While patients on a weight loss diet may attempt to maintain protein intake, protein levels often fall below recommended levels.

Although previous studies have reported the health effects of higher protein intake during weight loss, little is known about how diet quality changes due to differences in protein intake in a weight loss diet.

“When people diet to lose body weight, they can eliminate all components of the diet, including protein,” explains Sue Shapses, PhD, RD. “While patients try to maintain protein intake, protein levels often fall below recommended levels,” she says. “This is an issue because patients may be compromising other healthy eating options in their diet compared to those who have higher protein intakes.”

Known health benefits associated with higher protein intake

Understanding the link between diet quality and protein intake during weight loss is important because there are known health benefits associated with higher protein intake, says Dr. shapes. “We know that adequate or moderately higher protein intake is important,” she says. “However, clinicians may not always think about how other foods in the diet – particularly low-protein or protein-free foods – are being modified at the same time. And these low-protein or no-protein dietary changes can have benefits, such as: B. A greater intake of green vegetables and a lower intake of refined grains and sugars. “

For a study published in Obesity, Drs. Shapses and colleagues how changes in self-chosen protein intake during calorie restriction (CR) altered diet quality and lean body mass (LBM). They performed a pooled analysis of completed studies in which 207 overweight or obese participants underwent similar moderate weight loss protocols. Lifestyle change counseling was delivered in 16 group sessions over 6 months, and patients were assessed before and during the 6-month CR. Diet quality was assessed using the Healthy Eating Index in subjects with lower or higher protein intakes.

Increasing protein intake brings important benefits

On average, study participants lost 5% of their baseline body weight. During the CR, the lower protein group in the study consumed an average of 58 g/day, compared to an average of 79 g/day for the higher protein group. Those with a higher protein intake during CR had a greater improvement in diet quality compared to those in the lower protein intake group. Both groups lost a similar amount of weight and fat mass during CR, but there was a greater decrease in LBM in the lower protein group than in the higher protein group (Amount).

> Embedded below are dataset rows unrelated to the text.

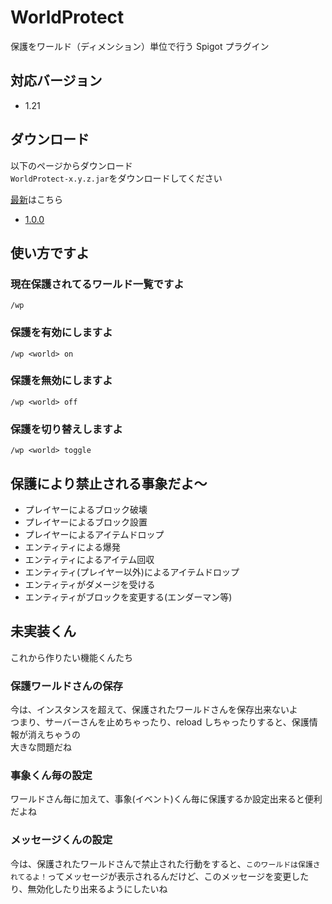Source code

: # WorldProtect

保護をワールド（ディメンション）単位で行う Spigot プラグイン

## 対応バージョン

-   1.21

## ダウンロード

以下のページからダウンロード  
`WorldProtect-x.y.z.jar`をダウンロードしてください

[最新](https://github.com/DiyCMD/WorldProtect/releases/latest)はこちら

-   [1.0.0](https://github.com/DiyCMD/WorldProtect/releases/v1.0.0)

## 使い方ですよ

### 現在保護されてるワールド一覧ですよ

`/wp`

### 保護を有効にしますよ

`/wp <world> on`

### 保護を無効にしますよ

`/wp <world> off`

### 保護を切り替えしますよ

`/wp <world> toggle`

## 保護により禁止される事象だよ～

-   プレイヤーによるブロック破壊
-   プレイヤーによるブロック設置
-   プレイヤーによるアイテムドロップ
-   エンティティによる爆発
-   エンティティによるアイテム回収
-   エンティティ(プレイヤー以外)によるアイテムドロップ
-   エンティティがダメージを受ける
-   エンティティがブロックを変更する(エンダーマン等)

## 未実装くん

これから作りたい機能くんたち

### 保護ワールドさんの保存

今は、インスタンスを超えて、保護されたワールドさんを保存出来ないよ  
つまり、サーバーさんを止めちゃったり、reload しちゃったりすると、保護情報が消えちゃうの  
大きな問題だね

### 事象くん毎の設定

ワールドさん毎に加えて、事象(イベント)くん毎に保護するか設定出来ると便利だよね

### メッセージくんの設定

今は、保護されたワールドさんで禁止された行動をすると、`このワールドは保護されてるよ！`ってメッセージが表示されるんだけど、このメッセージを変更したり、無効化したり出来るようにしたいね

These results suggest that moderately higher protein intake during CR improves diet quality and decreases LBM loss. “Increasing protein intake from the recommended 0.8 g/kg/day – or 18% of calories – to a moderately higher intake of 1.0 g/kg/day – or 20% of calories – has a significant impact on quality of protein nutrition as measured by the Healthy Eating Index,” says Dr. shapes. “It also altered the makeup of weight loss to mitigate LBM.” Overall, weight loss in people consuming higher levels of protein decreased LBM loss, but also altered low-protein or protein-free foods, which improved diet quality.

Remind your patients of protein goals while on a diet

according to dr Shapes, protein intake is often lower in middle-aged and older adults, particularly in dieting women. “It’s important to remind patients that to mitigate LBM loss during dieting, their protein goal should be around 20% of calories from protein,” she says. “Remarkably, all of the subjects in our study were encouraged to remain physically active themselves. Higher protein intake is likely to dampen LBM loss if unaccompanied by exercise. Another reason it’s important to hit this protein target is that it could potentially benefit bones as well.”

Understanding how LBM can be maintained during CR continues to be an area of ​​active research. “Since higher protein intake in our study came largely from low-fat animal sources, it would be interesting to see if the results are similar when the primary protein source is from plants such as soy or other legumes,” says Dr. shapes . “Additionally, studies are needed to determine whether responses to dietary changes are similar in people consuming different ethnic foods and in vulnerable populations such as children and the elderly.”